Task instructions.
Please transcribe the data below in full. Omit any picture you find in it.

Extracted entries.

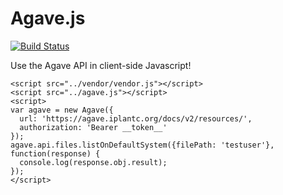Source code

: # Agave.js

[![Build Status](https://travis-ci.org/mrhanlon/agave-js.svg)](https://travis-ci.org/mrhanlon/agave-js)

Use the Agave API in client-side Javascript!

```
<script src="../vendor/vendor.js"></script>
<script src="../agave.js"></script>
<script>
var agave = new Agave({
  url: 'https://agave.iplantc.org/docs/v2/resources/',
  authorization: 'Bearer __token__'
});
agave.api.files.listOnDefaultSystem({filePath: 'testuser'}, function(response) {
  console.log(response.obj.result);
});
</script>
```
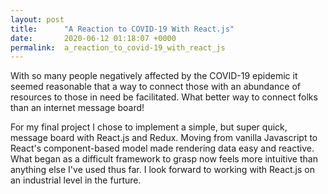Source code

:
 ```yaml
---
layout: post
title:      "A Reaction to COVID-19 With React.js"
date:       2020-06-12 01:18:07 +0000
permalink:  a_reaction_to_covid-19_with_react_js
---
```



With so many people negatively affected by the COVID-19 epidemic it seemed reasonable that a way to connect those with an abundance of resources to those in need be facilitated.  What better way to connect folks than an internet message board!

For my final project I chose to implement a simple, but super quick, message board with React.js and Redux.  Moving from vanilla Javascript to React's component-based model made rendering data easy and reactive.  What began as a difficult framework to grasp now feels  more intuitive than anything else I've used thus far.  I look forward to working with React.js on an industrial level in the furture.
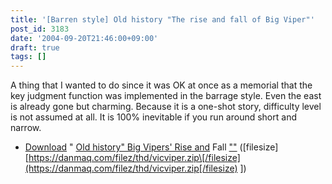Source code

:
 ```yaml
---
title: '[Barren style] Old history "The rise and fall of Big Viper"'
post_id: 3183
date: '2004-09-20T21:46:00+09:00'
draft: true
tags: []
---
```


A thing that I wanted to do since it was OK at once as a memorial that the key judgment function was implemented in the barrage style. Even the east is already gone but charming. Because it is a one-shot story, difficulty level is not assumed at all. It is 100% inevitable if you run around short and narrow.

*   [Download](https://danmaq.com/filez/thd/vicviper.zip) " [Old history" Big Vipers' Rise and](https://danmaq.com/filez/thd/vicviper.zip) Fall [""](https://danmaq.com/filez/thd/vicviper.zip) (\[filesize\] [https://danmaq.com/filez/thd/vicviper.zip\[/filesize](https://danmaq.com/filez/thd/vicviper.zip[/filesize) \])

Solution to the problem.
Source code

: # Agave.js

[![Build Status](https://travis-ci.org/mrhanlon/agave-js.svg)](https://travis-ci.org/mrhanlon/agave-js)

Use the Agave API in client-side Javascript!

```
<script src="../vendor/vendor.js"></script>
<script src="../agave.js"></script>
<script>
var agave = new Agave({
  url: 'https://agave.iplantc.org/docs/v2/resources/',
  authorization: 'Bearer __token__'
});
agave.api.files.listOnDefaultSystem({filePath: 'testuser'}, function(response) {
  console.log(response.obj.result);
});
</script>
```
Source code

:
 ```yaml
---
layout: post
title:      "A Reaction to COVID-19 With React.js"
date:       2020-06-12 01:18:07 +0000
permalink:  a_reaction_to_covid-19_with_react_js
---
```



With so many people negatively affected by the COVID-19 epidemic it seemed reasonable that a way to connect those with an abundance of resources to those in need be facilitated.  What better way to connect folks than an internet message board!

For my final project I chose to implement a simple, but super quick, message board with React.js and Redux.  Moving from vanilla Javascript to React's component-based model made rendering data easy and reactive.  What began as a difficult framework to grasp now feels  more intuitive than anything else I've used thus far.  I look forward to working with React.js on an industrial level in the furture.
Source code

:
 ```yaml
---
title: '[Barren style] Old history "The rise and fall of Big Viper"'
post_id: 3183
date: '2004-09-20T21:46:00+09:00'
draft: true
tags: []
---
```


A thing that I wanted to do since it was OK at once as a memorial that the key judgment function was implemented in the barrage style. Even the east is already gone but charming. Because it is a one-shot story, difficulty level is not assumed at all. It is 100% inevitable if you run around short and narrow.

*   [Download](https://danmaq.com/filez/thd/vicviper.zip) " [Old history" Big Vipers' Rise and](https://danmaq.com/filez/thd/vicviper.zip) Fall [""](https://danmaq.com/filez/thd/vicviper.zip) (\[filesize\] [https://danmaq.com/filez/thd/vicviper.zip\[/filesize](https://danmaq.com/filez/thd/vicviper.zip[/filesize) \])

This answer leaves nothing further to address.